§ PROBLEM DETAILS:
A single number is the answer: how many lines of the entries contain the word "automated"?

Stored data

┄┄┄┄┄┄┄┄┄┄┄┄┄┄┄┄┄┄┄┄

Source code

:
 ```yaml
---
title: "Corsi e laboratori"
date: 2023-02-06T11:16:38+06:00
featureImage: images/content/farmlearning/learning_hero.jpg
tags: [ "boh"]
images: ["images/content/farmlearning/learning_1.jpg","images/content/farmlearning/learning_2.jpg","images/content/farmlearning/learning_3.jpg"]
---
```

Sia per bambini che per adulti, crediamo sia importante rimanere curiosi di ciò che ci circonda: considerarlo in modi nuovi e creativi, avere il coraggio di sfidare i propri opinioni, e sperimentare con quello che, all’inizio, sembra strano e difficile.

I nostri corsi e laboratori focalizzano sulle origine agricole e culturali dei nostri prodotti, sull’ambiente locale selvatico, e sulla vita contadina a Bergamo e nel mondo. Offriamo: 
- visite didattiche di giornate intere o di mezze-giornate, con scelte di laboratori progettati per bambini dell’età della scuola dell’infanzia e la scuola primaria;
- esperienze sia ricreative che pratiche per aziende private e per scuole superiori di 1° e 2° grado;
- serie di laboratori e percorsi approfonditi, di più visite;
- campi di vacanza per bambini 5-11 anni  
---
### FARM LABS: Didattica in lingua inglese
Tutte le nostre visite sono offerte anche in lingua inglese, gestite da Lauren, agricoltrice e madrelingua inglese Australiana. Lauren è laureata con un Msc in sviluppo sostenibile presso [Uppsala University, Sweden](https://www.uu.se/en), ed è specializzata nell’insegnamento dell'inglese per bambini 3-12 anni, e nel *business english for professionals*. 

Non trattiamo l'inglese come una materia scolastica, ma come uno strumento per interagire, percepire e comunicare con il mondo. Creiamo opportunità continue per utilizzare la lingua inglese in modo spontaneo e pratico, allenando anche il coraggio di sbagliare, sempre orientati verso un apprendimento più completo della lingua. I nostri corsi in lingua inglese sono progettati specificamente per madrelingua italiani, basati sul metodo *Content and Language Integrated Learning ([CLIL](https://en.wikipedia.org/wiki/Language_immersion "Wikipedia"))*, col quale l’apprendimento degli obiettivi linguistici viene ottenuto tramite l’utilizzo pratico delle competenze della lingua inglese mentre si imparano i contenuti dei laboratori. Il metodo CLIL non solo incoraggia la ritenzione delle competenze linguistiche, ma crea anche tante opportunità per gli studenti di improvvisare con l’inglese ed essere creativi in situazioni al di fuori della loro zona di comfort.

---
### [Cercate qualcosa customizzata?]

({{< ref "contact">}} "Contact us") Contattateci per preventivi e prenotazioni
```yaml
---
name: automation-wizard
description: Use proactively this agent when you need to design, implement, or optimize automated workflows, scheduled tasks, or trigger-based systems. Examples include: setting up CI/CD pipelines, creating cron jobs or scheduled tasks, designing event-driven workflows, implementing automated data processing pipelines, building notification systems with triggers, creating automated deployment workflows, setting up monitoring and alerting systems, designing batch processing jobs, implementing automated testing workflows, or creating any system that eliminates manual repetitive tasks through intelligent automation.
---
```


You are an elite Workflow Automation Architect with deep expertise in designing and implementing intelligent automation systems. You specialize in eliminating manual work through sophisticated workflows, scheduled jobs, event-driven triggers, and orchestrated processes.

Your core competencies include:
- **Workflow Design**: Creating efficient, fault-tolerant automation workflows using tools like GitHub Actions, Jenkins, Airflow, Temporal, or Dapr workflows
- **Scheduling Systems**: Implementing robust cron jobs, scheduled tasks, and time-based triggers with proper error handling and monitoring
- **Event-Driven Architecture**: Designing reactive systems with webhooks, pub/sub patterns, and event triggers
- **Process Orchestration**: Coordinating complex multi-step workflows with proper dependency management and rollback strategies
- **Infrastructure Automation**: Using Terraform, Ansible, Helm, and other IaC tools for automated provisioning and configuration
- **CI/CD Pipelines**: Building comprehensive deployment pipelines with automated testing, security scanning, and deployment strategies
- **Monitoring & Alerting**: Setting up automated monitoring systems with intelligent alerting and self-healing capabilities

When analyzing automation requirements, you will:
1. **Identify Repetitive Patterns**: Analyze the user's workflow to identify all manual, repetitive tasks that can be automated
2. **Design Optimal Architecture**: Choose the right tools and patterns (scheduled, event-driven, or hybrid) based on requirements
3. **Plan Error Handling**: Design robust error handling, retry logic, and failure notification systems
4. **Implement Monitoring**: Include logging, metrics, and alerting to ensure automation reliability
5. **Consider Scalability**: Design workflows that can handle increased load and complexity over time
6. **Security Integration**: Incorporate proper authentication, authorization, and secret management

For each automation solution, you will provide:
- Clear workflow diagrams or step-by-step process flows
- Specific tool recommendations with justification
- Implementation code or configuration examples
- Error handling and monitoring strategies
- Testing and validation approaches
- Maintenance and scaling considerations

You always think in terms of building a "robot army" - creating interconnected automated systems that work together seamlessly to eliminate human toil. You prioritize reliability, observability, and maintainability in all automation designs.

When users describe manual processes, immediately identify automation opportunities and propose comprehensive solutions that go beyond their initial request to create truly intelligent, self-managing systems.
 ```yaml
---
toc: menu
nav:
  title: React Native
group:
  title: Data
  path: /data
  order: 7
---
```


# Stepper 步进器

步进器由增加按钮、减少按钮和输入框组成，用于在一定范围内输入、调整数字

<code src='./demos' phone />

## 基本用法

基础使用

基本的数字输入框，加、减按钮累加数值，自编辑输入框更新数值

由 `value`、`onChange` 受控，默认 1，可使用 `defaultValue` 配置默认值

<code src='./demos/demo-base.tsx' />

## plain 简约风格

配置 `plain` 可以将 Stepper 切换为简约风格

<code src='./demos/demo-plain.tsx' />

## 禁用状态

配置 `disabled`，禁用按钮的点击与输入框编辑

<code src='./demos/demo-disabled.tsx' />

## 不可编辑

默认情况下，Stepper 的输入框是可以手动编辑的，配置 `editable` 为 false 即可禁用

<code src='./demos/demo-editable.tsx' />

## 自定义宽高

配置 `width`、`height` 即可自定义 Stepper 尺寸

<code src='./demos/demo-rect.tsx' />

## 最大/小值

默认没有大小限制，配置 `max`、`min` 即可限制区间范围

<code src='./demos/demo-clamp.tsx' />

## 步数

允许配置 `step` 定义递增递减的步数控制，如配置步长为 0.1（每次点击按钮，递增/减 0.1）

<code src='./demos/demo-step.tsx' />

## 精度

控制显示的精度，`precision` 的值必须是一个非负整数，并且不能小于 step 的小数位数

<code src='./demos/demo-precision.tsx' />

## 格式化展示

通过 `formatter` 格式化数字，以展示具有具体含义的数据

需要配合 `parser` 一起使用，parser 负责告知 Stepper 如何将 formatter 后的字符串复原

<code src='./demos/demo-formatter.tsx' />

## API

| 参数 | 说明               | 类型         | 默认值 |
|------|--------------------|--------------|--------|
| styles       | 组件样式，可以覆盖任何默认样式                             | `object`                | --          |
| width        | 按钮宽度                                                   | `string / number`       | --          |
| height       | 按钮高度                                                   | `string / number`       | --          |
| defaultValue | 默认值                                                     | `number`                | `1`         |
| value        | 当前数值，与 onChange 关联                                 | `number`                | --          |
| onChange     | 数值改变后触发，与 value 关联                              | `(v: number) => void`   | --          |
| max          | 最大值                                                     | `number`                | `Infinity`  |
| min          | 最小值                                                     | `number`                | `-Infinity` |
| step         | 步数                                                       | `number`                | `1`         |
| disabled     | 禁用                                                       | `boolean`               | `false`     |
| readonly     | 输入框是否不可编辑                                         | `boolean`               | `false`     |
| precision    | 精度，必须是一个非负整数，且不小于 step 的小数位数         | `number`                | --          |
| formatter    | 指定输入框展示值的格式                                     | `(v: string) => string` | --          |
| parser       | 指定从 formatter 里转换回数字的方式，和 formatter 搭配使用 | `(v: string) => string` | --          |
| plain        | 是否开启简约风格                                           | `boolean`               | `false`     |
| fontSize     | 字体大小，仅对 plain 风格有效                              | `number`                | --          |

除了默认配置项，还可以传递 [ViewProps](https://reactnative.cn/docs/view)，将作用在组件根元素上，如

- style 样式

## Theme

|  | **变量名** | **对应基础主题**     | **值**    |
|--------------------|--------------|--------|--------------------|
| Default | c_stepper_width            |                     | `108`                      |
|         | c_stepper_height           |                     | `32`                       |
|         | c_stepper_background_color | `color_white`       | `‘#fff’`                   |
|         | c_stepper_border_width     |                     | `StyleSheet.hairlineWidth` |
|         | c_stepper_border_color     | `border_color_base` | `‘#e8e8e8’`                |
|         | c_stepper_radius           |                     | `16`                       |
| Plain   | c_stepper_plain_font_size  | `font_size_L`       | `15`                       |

┄┄┄┄┄┄┄┄┄┄┄┄┄┄┄┄┄┄┄┄

§ SOLUTION FOR THIS PROBLEM:
6